El Alma del Pueblo: This extensive exhibition of Spanish folk art at the Art Museum at FIU (University Park Campus, SW Eighth Street and 107th Avenue) features engraved bulls' horns, decorative ceramic tiles, handmade wine jugs, and votive paintings. While "El Alma del Pueblo" traces the history of popular art in Spain, it also shows how the conquistadors imposed their aesthetic taste on the Americas. Artworks and objects included in the show from Bolivia, Peru, and other Latin American countries attest to how Spanish folk art traditions were incorporated in the colonies, or syncretized, as in the case of paintings that combine gilded pictures of Catholic saints with indigenous spiritual imagery. The exhibition runs through March 21. Admission is free. Call 348-2890. (JC)

Miami Modernism: See Thursday.

saturday
january 24
John Hammond & Beast and Baker Rock the Road: It's not often that a blues legend blows through town, especially on the same night and in the same venue that some of the best local bands are playing. Tonight at Tobacco Road (626 S. Miami Ave.) from 8:00 to 11:15 (on the dot?), you can see why John Hammond has been a preeminent blues messenger for more than 30 years. Son of the famed talent scout, Hammond made his mark with his blues ensembles that have included Jimi Hendrix, Dr. John, and Robbie Robertson. His favorite niche was carved out with the tools you will see him wield tonight: a guitar, a harmonica, and classic tunes. After Hammond sets down his instruments, the local talent takes over as Beast and Baker Rock the Road with Raw B. Jae, Manchild, Khadir, the Goods, Amanda Green, the Butter Club, Endo, and Omar Stang. Admission is eight to twelve dollars. Call 374-1198. (LB)

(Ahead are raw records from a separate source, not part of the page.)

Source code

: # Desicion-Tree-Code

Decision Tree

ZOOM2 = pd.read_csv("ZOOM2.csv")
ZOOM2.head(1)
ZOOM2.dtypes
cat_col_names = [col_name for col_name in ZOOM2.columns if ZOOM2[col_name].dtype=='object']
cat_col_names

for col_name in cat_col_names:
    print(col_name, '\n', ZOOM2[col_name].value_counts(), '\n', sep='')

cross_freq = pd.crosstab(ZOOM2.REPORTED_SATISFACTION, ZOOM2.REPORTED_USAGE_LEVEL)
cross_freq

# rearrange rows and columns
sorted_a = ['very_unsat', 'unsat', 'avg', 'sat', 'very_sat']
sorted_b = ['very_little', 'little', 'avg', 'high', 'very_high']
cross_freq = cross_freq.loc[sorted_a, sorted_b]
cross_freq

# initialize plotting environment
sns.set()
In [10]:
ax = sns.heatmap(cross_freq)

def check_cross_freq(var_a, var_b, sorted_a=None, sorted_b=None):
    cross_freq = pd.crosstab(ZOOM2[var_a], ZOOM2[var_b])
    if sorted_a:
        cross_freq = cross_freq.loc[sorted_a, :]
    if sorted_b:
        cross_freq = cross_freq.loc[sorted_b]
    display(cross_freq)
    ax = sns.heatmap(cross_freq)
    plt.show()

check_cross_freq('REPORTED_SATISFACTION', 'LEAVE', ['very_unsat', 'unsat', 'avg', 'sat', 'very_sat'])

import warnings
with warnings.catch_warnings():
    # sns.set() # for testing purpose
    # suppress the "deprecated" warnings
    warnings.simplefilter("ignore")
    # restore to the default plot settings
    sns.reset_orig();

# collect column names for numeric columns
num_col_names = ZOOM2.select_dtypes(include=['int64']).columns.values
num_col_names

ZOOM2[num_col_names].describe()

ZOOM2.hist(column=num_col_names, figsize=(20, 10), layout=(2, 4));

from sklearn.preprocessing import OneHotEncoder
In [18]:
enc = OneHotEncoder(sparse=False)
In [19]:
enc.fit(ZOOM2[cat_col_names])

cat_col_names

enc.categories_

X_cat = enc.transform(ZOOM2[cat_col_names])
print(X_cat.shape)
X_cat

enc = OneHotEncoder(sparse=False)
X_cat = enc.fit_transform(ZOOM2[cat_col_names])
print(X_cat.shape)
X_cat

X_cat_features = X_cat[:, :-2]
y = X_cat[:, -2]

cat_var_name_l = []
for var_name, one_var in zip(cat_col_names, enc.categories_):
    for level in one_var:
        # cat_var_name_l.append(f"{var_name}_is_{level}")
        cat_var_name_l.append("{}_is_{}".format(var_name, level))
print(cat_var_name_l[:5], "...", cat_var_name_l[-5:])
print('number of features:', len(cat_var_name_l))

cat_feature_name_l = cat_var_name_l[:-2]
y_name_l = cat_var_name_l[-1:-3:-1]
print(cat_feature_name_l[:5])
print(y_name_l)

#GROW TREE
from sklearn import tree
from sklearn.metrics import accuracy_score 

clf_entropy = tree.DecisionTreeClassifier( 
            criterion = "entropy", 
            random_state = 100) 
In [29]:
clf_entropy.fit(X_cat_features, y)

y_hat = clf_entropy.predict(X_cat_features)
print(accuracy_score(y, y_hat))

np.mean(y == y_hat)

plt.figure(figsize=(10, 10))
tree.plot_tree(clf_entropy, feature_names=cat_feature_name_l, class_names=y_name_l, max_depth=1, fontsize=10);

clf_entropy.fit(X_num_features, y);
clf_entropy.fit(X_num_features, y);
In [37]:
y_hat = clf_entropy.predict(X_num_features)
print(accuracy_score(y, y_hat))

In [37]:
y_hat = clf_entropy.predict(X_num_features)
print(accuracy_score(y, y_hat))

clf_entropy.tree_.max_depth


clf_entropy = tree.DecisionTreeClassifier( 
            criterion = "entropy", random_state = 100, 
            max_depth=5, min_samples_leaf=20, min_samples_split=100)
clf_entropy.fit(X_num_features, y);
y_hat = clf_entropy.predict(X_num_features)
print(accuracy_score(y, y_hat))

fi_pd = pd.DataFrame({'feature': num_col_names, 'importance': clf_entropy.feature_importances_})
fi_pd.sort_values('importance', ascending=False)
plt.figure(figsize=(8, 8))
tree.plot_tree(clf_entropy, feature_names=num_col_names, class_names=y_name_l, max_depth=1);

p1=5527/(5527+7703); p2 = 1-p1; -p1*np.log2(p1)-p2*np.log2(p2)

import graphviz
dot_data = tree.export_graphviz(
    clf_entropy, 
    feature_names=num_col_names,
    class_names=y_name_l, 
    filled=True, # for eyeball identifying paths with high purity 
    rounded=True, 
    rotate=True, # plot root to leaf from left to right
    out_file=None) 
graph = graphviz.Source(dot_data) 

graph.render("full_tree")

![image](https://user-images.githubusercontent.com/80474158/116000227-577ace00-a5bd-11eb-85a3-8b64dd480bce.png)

Key Biscayne Art Festival: It began as a small fundraiser for Key Biscayne Elementary School in 1964, was taken over by the Rotary Club in 1982, and has now grown into a huge two-day affair, stretching across two long blocks of Crandon Boulevard near the entrance to Bill Baggs State Park. This year Key Biscayne celebrates its 34th art festival with more than 100 artists and crafts people who will show and sell their wares, an array of international food, and a variety of music. The festival runs from 10:00 a.m. to 5:00 p.m. today and tomorrow. Admission is free. Call 389-2240. (NK)

Miami Modernism: See Thursday.
El Alma del Pueblo: See Friday.

sunday
january 25
The Othello Project: What happens when you combine a Canadian director, an Elizabethan drama, and Mississippi in the civil rights era? The Othello Project, at Florida Shakespeare Theatre (Biltmore Hotel, 1200 Anastasia Ave., Coral Gables). Unconventional director Rod Carley takes Shakespeare's tense drama Othello -- replete with racial issues, infidelity, paranoia, and murder -- and thickens the plot (assuming one can thicken Shakespeare) by setting it in tumultuous 1964 Mississippi. Carley, artistic director of the Walking Shadow Theatre in Toronto, is known for his modern interpretations of Shakespeare's work; he makes his American directing debut with this production. Performances are Friday and Saturday at 8:00 p.m. and Sunday at 2:00 and 7:00 p.m. Tickets range from $10 to $26. Call 445-1119. (NK)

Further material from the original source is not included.